GENETICS/BIOCHEMISTRY: Homocystinuria, an autosomal recessive inborn error of metabolism, is most commonly due to reduced activity of the enzyme cystathionine-beta-synthetase. It results in elevation of serum homocysteine levels and excretion of homocysteine in the urine. Boers and coworkers (cited in 1) have demonstrated high blood levels of homocysteine after methionine loading in patients who are heterozygous for homocystinuria. The frequency of heterozygosity for cystathionine-beta-synthetase deficiency causing homocystinuria in the normal population is estimated to be 1.4%. Wenzler and others (cited in 1) reported the incidence of hyperhomocystinemia to be 21% in patients less than 50 years of age with either retinal vein or retinal artery occlusion.

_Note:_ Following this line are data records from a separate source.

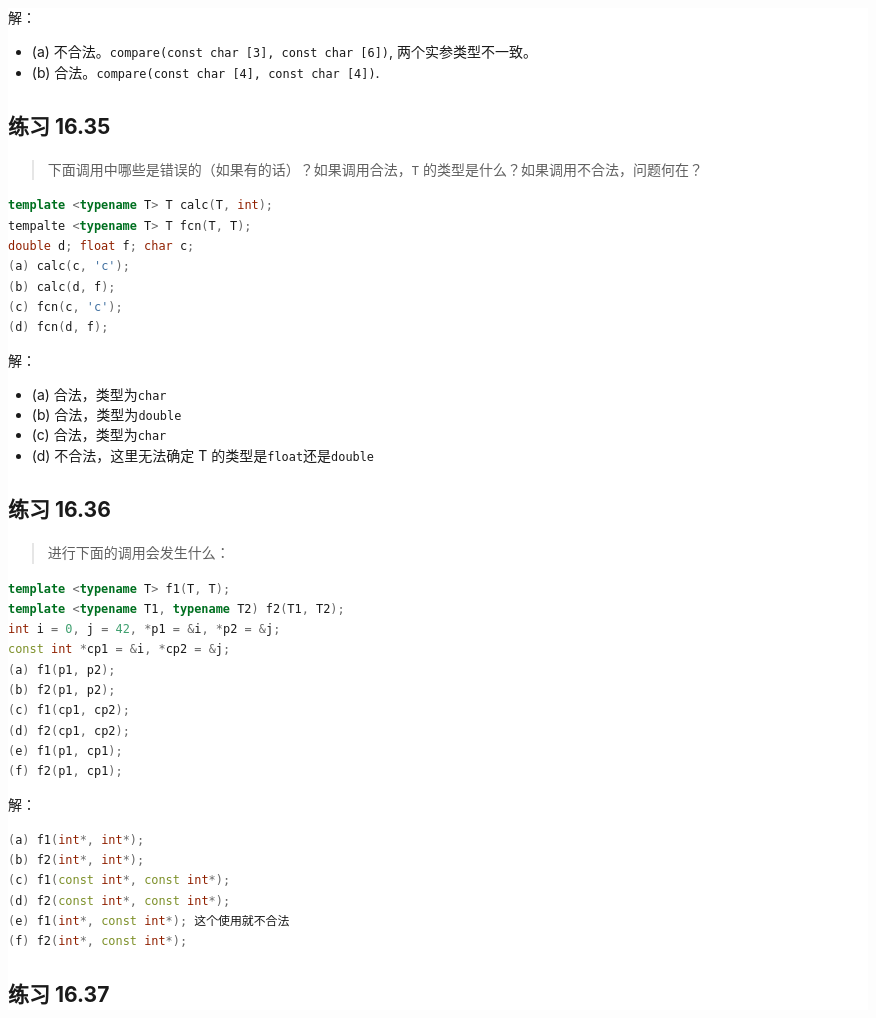 解：

- (a) 不合法。`compare(const char [3], const char [6])`, 两个实参类型不一致。
- (b) 合法。`compare(const char [4], const char [4])`.

## 练习 16.35

> 下面调用中哪些是错误的（如果有的话）？如果调用合法，`T` 的类型是什么？如果调用不合法，问题何在？

```cpp
template <typename T> T calc(T, int);
tempalte <typename T> T fcn(T, T);
double d; float f; char c;
(a) calc(c, 'c');
(b) calc(d, f);
(c) fcn(c, 'c');
(d) fcn(d, f);
```

解：

- (a) 合法，类型为`char`
- (b) 合法，类型为`double`
- (c) 合法，类型为`char`
- (d) 不合法，这里无法确定 T 的类型是`float`还是`double`

## 练习 16.36

> 进行下面的调用会发生什么：

```cpp
template <typename T> f1(T, T);
template <typename T1, typename T2) f2(T1, T2);
int i = 0, j = 42, *p1 = &i, *p2 = &j;
const int *cp1 = &i, *cp2 = &j;
(a) f1(p1, p2);
(b) f2(p1, p2);
(c) f1(cp1, cp2);
(d) f2(cp1, cp2);
(e) f1(p1, cp1);
(f) f2(p1, cp1);
```

解：

```cpp
(a) f1(int*, int*);
(b) f2(int*, int*);
(c) f1(const int*, const int*);
(d) f2(const int*, const int*);
(e) f1(int*, const int*); 这个使用就不合法
(f) f2(int*, const int*);
```

## 练习 16.37
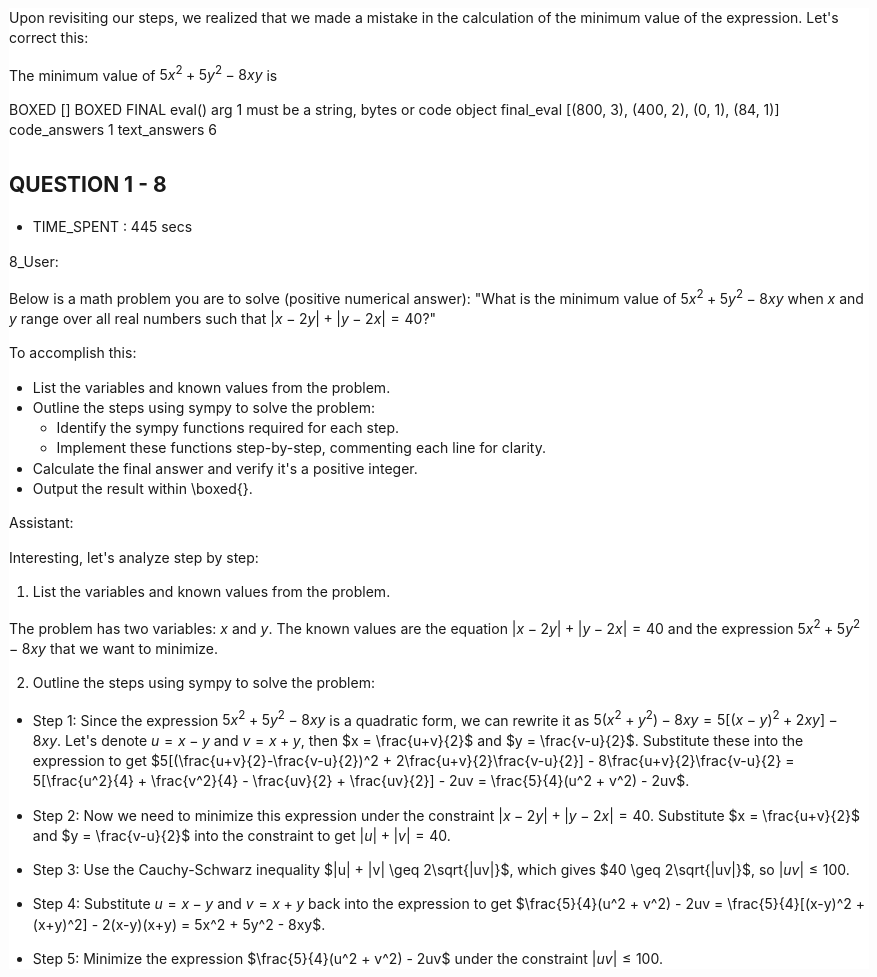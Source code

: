 Upon revisiting our steps, we realized that we made a mistake in the calculation of the minimum value of the expression. Let's correct this:

The minimum value of $5x^2+5y^2-8xy$ is

BOXED []
BOXED FINAL 
eval() arg 1 must be a string, bytes or code object final_eval
[(800, 3), (400, 2), (0, 1), (84, 1)]
code_answers 1 text_answers 6



## QUESTION 1 - 8 
- TIME_SPENT : 445 secs

8_User:

Below is a math problem you are to solve (positive numerical answer):
"What is the minimum value of $5x^2+5y^2-8xy$ when $x$ and $y$ range over all real numbers such that $|x-2y| + |y-2x| = 40$?"

To accomplish this:
- List the variables and known values from the problem.
- Outline the steps using sympy to solve the problem:
  * Identify the sympy functions required for each step.
  * Implement these functions step-by-step, commenting each line for clarity.
- Calculate the final answer and verify it's a positive integer.
- Output the result within \boxed{}.

Assistant:

Interesting, let's analyze step by step:



1. List the variables and known values from the problem.

The problem has two variables: $x$ and $y$. The known values are the equation $|x-2y| + |y-2x| = 40$ and the expression $5x^2+5y^2-8xy$ that we want to minimize.

2. Outline the steps using sympy to solve the problem:

  * Step 1: Since the expression $5x^2+5y^2-8xy$ is a quadratic form, we can rewrite it as $5(x^2+y^2) - 8xy = 5[(x-y)^2 + 2xy] - 8xy$. Let's denote $u = x-y$ and $v = x+y$, then $x = \frac{u+v}{2}$ and $y = \frac{v-u}{2}$. Substitute these into the expression to get $5[(\frac{u+v}{2}-\frac{v-u}{2})^2 + 2\frac{u+v}{2}\frac{v-u}{2}] - 8\frac{u+v}{2}\frac{v-u}{2} = 5[\frac{u^2}{4} + \frac{v^2}{4} - \frac{uv}{2} + \frac{uv}{2}] - 2uv = \frac{5}{4}(u^2 + v^2) - 2uv$.

  * Step 2: Now we need to minimize this expression under the constraint $|x-2y| + |y-2x| = 40$. Substitute $x = \frac{u+v}{2}$ and $y = \frac{v-u}{2}$ into the constraint to get $|u| + |v| = 40$.

  * Step 3: Use the Cauchy-Schwarz inequality $|u| + |v| \geq 2\sqrt{|uv|}$, which gives $40 \geq 2\sqrt{|uv|}$, so $|uv| \leq 100$.

  * Step 4: Substitute $u = x-y$ and $v = x+y$ back into the expression to get $\frac{5}{4}(u^2 + v^2) - 2uv = \frac{5}{4}[(x-y)^2 + (x+y)^2] - 2(x-y)(x+y) = 5x^2 + 5y^2 - 8xy$.

  * Step 5: Minimize the expression $\frac{5}{4}(u^2 + v^2) - 2uv$ under the constraint $|uv| \leq 100$.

CLINICAL MANIFESTATIONS: Because of the varied expression of the genetic defect, there is considerable variation in the severity of clinical complications of the disease. Homozygotes are at a high risk for premature arteriosclerotic vascular disease and venous thrombosis. Many patients heterozygous for homocystinuria have also been reported to have premature arteriosclerotic disease. Mudd and coworkers (cited in 1) reported that patients with homocystinuria have a 40% probability of having the first thromboembolic episode in the first 2 decades of life. Homocystinuria predisposes to venous thromboembolic phenomenon at a young age, leading to cerebrovascular occlusion, deep venous thrombosis, retinal vessel occlusion, and renovascular abnormalities.